Exercise data:
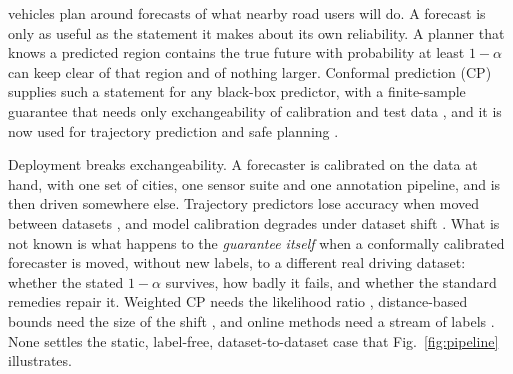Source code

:  vehicles plan around forecasts of what nearby road users will do. A forecast is only as
useful as the statement it makes about its own reliability. A planner that knows a predicted region contains the true
future with probability at least $1-\alpha$ can keep clear of that region and of nothing larger. Conformal prediction
(CP) supplies such a statement for any black-box predictor, with a finite-sample guarantee that needs only
exchangeability of calibration and test data \cite{vovk2005algorithmic,angelopoulos2023gentle}, and it is now used for
trajectory prediction and safe planning \cite{lindemann2023safe,sun2024copula,huang2025cuqds,lindemann2024formal}.

Deployment breaks exchangeability. A forecaster is calibrated on the data at hand, with one set of cities, one sensor
suite and one annotation pipeline, and is then driven somewhere else. Trajectory predictors lose accuracy when moved
between datasets \cite{feng2024unitraj,demmler2025dataset}, and model calibration degrades under dataset shift
\cite{ovadia2019can}. What is not known is what happens to the \emph{guarantee itself} when a conformally calibrated
forecaster is moved, without new labels, to a different real driving dataset: whether the stated $1-\alpha$ survives,
how badly it fails, and whether the standard remedies repair it. Weighted CP needs the likelihood ratio
\cite{tibshirani2019covariate}, distance-based bounds need the size of the shift \cite{barber2023beyond,aolaritei2025levy},
and online methods need a stream of labels \cite{gibbs2021adaptive,angelopoulos2023pid}. None settles the static,
label-free, dataset-to-dataset case that Fig.~\ref{fig:pipeline} illustrates.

What is being asked:
Where a record holds a picture, leave the picture out and restate the rest word for word.

Reply:
Source code

:  vehicles plan around forecasts of what nearby road users will do. A forecast is only as
useful as the statement it makes about its own reliability. A planner that knows a predicted region contains the true
future with probability at least $1-\alpha$ can keep clear of that region and of nothing larger. Conformal prediction
(CP) supplies such a statement for any black-box predictor, with a finite-sample guarantee that needs only
exchangeability of calibration and test data \cite{vovk2005algorithmic,angelopoulos2023gentle}, and it is now used for
trajectory prediction and safe planning \cite{lindemann2023safe,sun2024copula,huang2025cuqds,lindemann2024formal}.

Deployment breaks exchangeability. A forecaster is calibrated on the data at hand, with one set of cities, one sensor
suite and one annotation pipeline, and is then driven somewhere else. Trajectory predictors lose accuracy when moved
between datasets \cite{feng2024unitraj,demmler2025dataset}, and model calibration degrades under dataset shift
\cite{ovadia2019can}. What is not known is what happens to the \emph{guarantee itself} when a conformally calibrated
forecaster is moved, without new labels, to a different real driving dataset: whether the stated $1-\alpha$ survives,
how badly it fails, and whether the standard remedies repair it. Weighted CP needs the likelihood ratio
\cite{tibshirani2019covariate}, distance-based bounds need the size of the shift \cite{barber2023beyond,aolaritei2025levy},
and online methods need a stream of labels \cite{gibbs2021adaptive,angelopoulos2023pid}. None settles the static,
label-free, dataset-to-dataset case that Fig.~\ref{fig:pipeline} illustrates.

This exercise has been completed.